A contract of employment is an explicit agreement between the employer and his/her employee about the terms and conditions of that employment.

An agreement must be reached before the employee's requests for contractual changes are agreed. If they wish to alter the agreement, they should, if necessary with the help of their union, explain why they have requested the changes and use the negotiations and arbitration to reach a common consensus.

Unless your request is covered by statutory labour regulations i.e. religious objections to working on a Sunday, you cannot suggest an alteration of an employment contract without first reaching out to your employer and explaining why you have requested the change. Once any changes are accepted by all parties, they should be confirmed in a new written contract.
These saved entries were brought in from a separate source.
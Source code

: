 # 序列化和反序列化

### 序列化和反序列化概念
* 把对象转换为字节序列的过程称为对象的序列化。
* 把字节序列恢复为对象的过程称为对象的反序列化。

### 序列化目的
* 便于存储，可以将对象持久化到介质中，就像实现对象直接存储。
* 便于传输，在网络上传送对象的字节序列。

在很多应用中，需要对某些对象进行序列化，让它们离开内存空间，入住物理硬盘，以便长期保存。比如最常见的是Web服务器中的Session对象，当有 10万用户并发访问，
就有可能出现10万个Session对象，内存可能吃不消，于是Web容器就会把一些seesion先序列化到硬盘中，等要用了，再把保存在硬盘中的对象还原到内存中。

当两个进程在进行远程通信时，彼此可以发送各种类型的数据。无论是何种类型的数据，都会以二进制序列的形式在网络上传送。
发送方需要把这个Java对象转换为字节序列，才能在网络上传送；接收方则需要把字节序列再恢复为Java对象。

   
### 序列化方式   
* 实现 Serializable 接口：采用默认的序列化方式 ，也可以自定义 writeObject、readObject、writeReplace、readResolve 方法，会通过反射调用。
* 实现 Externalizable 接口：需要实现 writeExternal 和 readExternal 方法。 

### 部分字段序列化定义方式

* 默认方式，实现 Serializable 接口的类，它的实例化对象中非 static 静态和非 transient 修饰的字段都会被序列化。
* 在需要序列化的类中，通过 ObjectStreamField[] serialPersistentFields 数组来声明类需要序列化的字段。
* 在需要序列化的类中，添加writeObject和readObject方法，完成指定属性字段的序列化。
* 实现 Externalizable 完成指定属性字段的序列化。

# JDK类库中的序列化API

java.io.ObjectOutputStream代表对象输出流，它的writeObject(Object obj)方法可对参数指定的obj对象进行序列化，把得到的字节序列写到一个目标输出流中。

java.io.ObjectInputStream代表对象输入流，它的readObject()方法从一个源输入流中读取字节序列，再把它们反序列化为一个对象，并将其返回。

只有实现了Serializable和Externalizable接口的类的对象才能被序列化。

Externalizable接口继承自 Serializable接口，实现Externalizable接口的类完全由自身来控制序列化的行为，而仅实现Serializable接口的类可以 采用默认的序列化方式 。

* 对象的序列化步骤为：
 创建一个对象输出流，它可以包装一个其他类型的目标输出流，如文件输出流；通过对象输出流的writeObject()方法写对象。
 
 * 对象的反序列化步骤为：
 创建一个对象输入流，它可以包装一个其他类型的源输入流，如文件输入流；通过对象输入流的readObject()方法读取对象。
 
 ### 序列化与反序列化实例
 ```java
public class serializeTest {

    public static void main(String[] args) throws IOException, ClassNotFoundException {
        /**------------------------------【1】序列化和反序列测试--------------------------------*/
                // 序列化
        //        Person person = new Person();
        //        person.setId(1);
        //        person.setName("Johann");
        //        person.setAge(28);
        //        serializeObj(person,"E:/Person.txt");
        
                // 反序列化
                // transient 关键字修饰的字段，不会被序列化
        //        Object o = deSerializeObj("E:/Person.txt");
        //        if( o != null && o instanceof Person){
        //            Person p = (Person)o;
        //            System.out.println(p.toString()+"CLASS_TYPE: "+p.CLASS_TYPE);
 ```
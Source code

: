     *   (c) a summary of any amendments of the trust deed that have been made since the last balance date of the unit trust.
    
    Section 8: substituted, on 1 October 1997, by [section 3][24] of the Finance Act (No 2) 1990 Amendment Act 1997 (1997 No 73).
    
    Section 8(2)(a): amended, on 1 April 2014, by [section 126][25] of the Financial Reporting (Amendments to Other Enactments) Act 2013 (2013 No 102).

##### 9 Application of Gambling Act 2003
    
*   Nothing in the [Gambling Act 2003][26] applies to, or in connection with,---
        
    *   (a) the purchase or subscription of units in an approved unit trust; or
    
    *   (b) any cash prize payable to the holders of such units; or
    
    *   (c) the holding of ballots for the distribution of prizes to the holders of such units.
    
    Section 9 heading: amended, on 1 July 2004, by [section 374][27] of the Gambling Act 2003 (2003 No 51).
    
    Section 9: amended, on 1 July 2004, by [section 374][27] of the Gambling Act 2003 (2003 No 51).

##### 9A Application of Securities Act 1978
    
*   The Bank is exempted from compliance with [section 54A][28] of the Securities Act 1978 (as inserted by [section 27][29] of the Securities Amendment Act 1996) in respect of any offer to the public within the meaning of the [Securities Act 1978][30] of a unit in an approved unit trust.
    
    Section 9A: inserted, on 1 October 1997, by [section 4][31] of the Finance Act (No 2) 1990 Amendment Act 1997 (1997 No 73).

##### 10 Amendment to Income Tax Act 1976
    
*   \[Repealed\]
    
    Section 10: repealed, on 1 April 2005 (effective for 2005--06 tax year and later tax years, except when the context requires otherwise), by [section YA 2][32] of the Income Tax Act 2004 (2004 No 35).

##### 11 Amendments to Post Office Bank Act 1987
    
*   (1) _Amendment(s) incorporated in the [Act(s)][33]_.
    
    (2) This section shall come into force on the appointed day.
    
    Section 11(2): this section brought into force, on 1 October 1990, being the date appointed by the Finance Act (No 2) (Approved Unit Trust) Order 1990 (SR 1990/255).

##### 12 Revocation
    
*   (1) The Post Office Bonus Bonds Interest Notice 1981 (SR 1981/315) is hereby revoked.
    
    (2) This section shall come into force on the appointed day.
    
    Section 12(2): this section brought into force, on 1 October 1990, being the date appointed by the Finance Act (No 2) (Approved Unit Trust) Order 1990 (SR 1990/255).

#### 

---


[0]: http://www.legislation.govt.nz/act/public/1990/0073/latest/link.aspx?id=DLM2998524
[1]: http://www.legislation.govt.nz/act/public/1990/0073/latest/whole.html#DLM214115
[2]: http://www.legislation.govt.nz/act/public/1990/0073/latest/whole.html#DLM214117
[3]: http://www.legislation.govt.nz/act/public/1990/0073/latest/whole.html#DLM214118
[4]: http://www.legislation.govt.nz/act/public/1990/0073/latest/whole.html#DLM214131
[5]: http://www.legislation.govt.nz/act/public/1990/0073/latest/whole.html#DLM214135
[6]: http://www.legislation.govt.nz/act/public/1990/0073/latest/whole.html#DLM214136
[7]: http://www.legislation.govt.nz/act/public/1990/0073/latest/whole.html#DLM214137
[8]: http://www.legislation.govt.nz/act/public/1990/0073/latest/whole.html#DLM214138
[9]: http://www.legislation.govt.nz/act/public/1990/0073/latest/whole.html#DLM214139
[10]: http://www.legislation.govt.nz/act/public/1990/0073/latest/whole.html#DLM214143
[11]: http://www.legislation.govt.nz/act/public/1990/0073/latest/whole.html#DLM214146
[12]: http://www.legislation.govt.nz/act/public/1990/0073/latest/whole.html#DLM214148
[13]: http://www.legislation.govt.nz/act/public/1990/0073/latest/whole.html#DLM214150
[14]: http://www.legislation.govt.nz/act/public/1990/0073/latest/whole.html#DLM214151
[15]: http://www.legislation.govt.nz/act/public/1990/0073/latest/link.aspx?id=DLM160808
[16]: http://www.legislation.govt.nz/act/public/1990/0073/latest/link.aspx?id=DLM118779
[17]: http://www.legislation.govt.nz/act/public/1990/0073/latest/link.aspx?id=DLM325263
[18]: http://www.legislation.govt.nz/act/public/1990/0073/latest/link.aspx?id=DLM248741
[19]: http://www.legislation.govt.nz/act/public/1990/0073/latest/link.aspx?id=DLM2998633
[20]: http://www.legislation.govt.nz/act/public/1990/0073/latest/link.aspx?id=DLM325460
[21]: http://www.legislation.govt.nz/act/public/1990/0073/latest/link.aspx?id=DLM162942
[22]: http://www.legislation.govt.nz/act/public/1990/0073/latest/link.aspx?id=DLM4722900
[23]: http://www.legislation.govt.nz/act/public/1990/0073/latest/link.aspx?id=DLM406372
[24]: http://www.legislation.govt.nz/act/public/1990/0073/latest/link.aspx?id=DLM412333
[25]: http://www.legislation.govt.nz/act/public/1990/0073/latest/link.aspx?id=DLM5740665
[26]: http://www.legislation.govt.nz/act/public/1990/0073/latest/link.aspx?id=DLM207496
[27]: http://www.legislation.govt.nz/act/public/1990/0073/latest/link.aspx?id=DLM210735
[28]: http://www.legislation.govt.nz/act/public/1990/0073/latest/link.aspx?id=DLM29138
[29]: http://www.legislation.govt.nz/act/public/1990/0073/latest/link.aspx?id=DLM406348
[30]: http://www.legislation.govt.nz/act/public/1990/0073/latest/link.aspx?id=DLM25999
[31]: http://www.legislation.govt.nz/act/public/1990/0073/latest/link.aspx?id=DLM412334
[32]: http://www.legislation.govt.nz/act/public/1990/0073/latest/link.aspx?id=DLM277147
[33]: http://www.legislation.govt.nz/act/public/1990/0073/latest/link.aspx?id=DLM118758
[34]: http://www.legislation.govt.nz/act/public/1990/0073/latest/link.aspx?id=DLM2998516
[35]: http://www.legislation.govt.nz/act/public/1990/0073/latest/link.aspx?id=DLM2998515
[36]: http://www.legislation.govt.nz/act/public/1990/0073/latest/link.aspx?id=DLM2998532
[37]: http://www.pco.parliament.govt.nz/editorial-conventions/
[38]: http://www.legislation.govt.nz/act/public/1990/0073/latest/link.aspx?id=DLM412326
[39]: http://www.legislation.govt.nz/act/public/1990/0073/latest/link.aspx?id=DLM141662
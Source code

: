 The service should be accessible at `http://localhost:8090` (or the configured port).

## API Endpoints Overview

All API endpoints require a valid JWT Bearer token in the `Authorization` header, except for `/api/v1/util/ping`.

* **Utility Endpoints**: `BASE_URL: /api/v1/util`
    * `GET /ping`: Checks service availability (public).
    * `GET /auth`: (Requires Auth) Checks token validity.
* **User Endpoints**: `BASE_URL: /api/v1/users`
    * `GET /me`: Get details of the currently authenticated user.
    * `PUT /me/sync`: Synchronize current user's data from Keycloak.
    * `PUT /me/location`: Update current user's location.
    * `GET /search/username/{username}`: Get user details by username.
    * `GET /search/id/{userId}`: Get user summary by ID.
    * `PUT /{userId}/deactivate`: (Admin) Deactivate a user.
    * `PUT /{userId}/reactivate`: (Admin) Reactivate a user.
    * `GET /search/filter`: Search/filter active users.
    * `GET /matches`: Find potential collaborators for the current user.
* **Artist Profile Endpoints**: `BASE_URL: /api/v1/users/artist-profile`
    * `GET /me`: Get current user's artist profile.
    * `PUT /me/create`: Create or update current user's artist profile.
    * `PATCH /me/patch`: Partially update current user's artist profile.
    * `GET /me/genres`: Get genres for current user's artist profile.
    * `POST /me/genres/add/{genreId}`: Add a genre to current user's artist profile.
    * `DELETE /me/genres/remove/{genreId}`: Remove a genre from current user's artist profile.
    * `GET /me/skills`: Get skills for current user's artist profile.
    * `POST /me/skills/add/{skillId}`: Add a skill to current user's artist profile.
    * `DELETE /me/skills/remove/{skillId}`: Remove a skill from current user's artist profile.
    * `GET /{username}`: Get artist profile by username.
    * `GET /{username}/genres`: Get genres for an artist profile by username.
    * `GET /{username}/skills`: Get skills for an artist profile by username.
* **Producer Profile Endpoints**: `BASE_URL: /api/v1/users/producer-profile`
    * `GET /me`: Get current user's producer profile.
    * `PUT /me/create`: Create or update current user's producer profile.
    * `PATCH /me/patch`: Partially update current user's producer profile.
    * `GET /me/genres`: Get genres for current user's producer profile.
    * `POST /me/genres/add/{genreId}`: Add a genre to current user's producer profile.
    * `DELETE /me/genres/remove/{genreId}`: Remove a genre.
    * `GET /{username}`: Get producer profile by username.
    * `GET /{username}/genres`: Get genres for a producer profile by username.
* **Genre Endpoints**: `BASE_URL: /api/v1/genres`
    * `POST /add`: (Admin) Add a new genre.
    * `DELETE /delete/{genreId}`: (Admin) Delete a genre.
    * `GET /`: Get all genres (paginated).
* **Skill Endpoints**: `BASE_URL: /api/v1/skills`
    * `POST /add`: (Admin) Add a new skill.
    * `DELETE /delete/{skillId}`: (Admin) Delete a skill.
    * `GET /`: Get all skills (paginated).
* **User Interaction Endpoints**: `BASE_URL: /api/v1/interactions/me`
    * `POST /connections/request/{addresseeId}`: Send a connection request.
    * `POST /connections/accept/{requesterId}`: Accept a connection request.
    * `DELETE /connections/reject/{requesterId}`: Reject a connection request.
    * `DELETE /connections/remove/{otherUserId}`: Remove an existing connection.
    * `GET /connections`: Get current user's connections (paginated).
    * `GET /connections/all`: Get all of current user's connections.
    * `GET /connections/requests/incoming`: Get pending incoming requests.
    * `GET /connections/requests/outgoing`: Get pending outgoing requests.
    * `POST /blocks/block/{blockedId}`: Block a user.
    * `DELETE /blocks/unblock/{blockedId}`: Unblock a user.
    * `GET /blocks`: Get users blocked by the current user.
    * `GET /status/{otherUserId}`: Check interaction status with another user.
Two things are required by law once a contractual change has been agreed by the employers and employees: a new written statement of employment and a letter sent within a month new agreement explaining the new contractual obligations of both sides.

Contractual changes need to be advertised and made public if these terms and conditions are not in the written statement of employment. If contractual changes take place, then the employer has a duty to inform the employee of how to find out about the changes.

Employers are duty bound to inform their employee's about alterations to collective agreements with trade unions or any other type of staff associations. If any contractual changes affect the terms and conditions of the written statements of any employee, whether they be the wages or working hours, then the employee must be informed.

If the employer refuses to honour a wage settlement, or the employee refuses to honour the working hours of the contract, then a breach has occurred. The situation can also become a negative issue if the employer tries to change a contract without seeking the agreement of the employer.

Arbitration services are available when contract disputes occur: they can be trade union representatives, citizen's advice bureaus, ACAS (Advisory, Conciliation and Arbitration Service) etc. Friendly mediation between both parties can resolve a conflict whilst reducing any last reputational damage. If an employee feels wrongly serviced by their employer, they can seek this mediation through the above options.

If both of the following apply, then an employee is subject to the terms of a fixed-term contract: they are hired for a specific purpose e.g. construction, or they are hired for a specified time period and a specific end date.

Alternatively, if an employee has a contract with a recruitment agency rather than the company that has contracted to the agency, then they are not fixed-term employees. Also, those on work-placement schemes, educational programmes or military personnel are examples of non fixed-term employees.

Casual seasonal staff and those covering maternity or sick leave, or someone hired for a specialist task on a construction project are sometimes tasked as fixed-term employees.